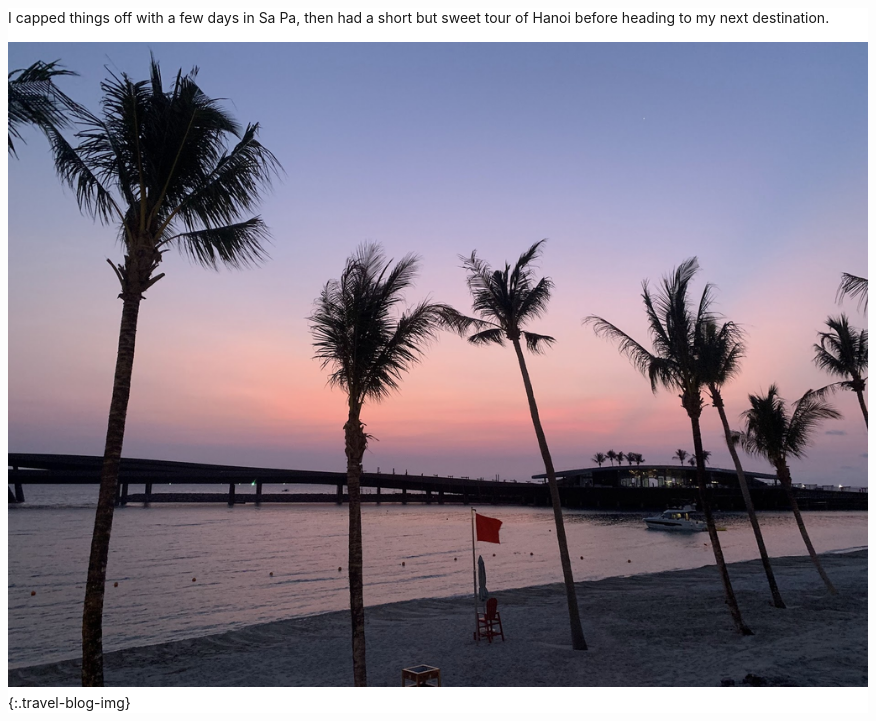 I capped things off with a few days in Sa Pa, then had a short but sweet tour of Hanoi before heading to my next destination.

![IMG_8604](/assets/IMG_8604.jpg){:.travel-blog-img}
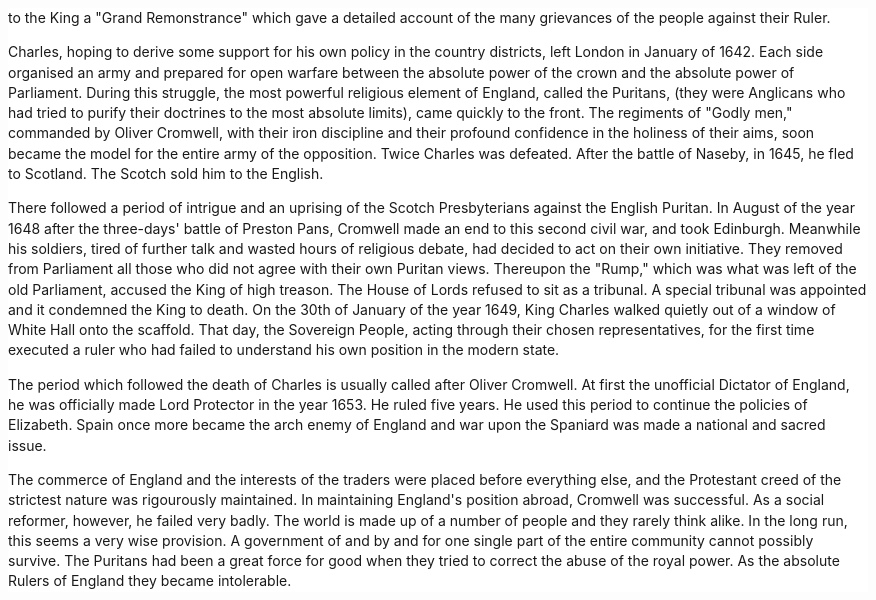 to the King a "Grand Remonstrance" which gave a detailed
account of the many grievances of the people against their Ruler.

Charles, hoping to derive some support for his own policy
in the country districts, left London in January of 1642. Each
side organised an army and prepared for open warfare between
the absolute power of the crown and the absolute power
of Parliament. During this struggle, the most powerful religious
element of England, called the Puritans, (they were
Anglicans who had tried to purify their doctrines to the most
absolute limits), came quickly to the front. The regiments of
"Godly men," commanded by Oliver Cromwell, with their
iron discipline and their profound confidence in the holiness of
their aims, soon became the model for the entire army of the
opposition. Twice Charles was defeated. After the battle
of Naseby, in 1645, he fled to Scotland. The Scotch sold him
to the English.

There followed a period of intrigue and an uprising
of the Scotch Presbyterians against the English Puritan.
In August of the year 1648 after the three-days' battle of
Preston Pans, Cromwell made an end to this second civil war,
and took Edinburgh. Meanwhile his soldiers, tired of further
talk and wasted hours of religious debate, had decided to act
on their own initiative. They removed from Parliament all
those who did not agree with their own Puritan views. Thereupon
the "Rump," which was what was left of the old Parliament,
accused the King of high treason. The House of Lords
refused to sit as a tribunal. A special tribunal was appointed
and it condemned the King to death. On the 30th of January
of the year 1649, King Charles walked quietly out of a window
of White Hall onto the scaffold. That day, the Sovereign
People, acting through their chosen representatives, for the
first time executed a ruler who had failed to understand his own
position in the modern state.

The period which followed the death of Charles is usually
called after Oliver Cromwell. At first the unofficial Dictator
of England, he was officially made Lord Protector in the year
1653. He ruled five years. He used this period to continue
the policies of Elizabeth. Spain once more became the arch
enemy of England and war upon the Spaniard was made a national
and sacred issue.

The commerce of England and the interests of the traders
were placed before everything else, and the Protestant creed of
the strictest nature was rigourously maintained. In maintaining
England's position abroad, Cromwell was successful. As a
social reformer, however, he failed very badly. The world is
made up of a number of people and they rarely think alike.
In the long run, this seems a very wise provision. A government
of and by and for one single part of the entire community
cannot possibly survive. The Puritans had been a great
force for good when they tried to correct the abuse of the
royal power. As the absolute Rulers of England they became
intolerable.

# # #

Could you set down, exactly as written, the lines above between the one holding "first time executed" and the one holding "were placed before", inclusive, and nothing more?

TASK ANSWER>
first time executed a ruler who had failed to understand his own
position in the modern state.

The period which followed the death of Charles is usually
called after Oliver Cromwell. At first the unofficial Dictator
of England, he was officially made Lord Protector in the year
1653. He ruled five years. He used this period to continue
the policies of Elizabeth. Spain once more became the arch
enemy of England and war upon the Spaniard was made a national
and sacred issue.

The commerce of England and the interests of the traders
were placed before everything else, and the Protestant creed of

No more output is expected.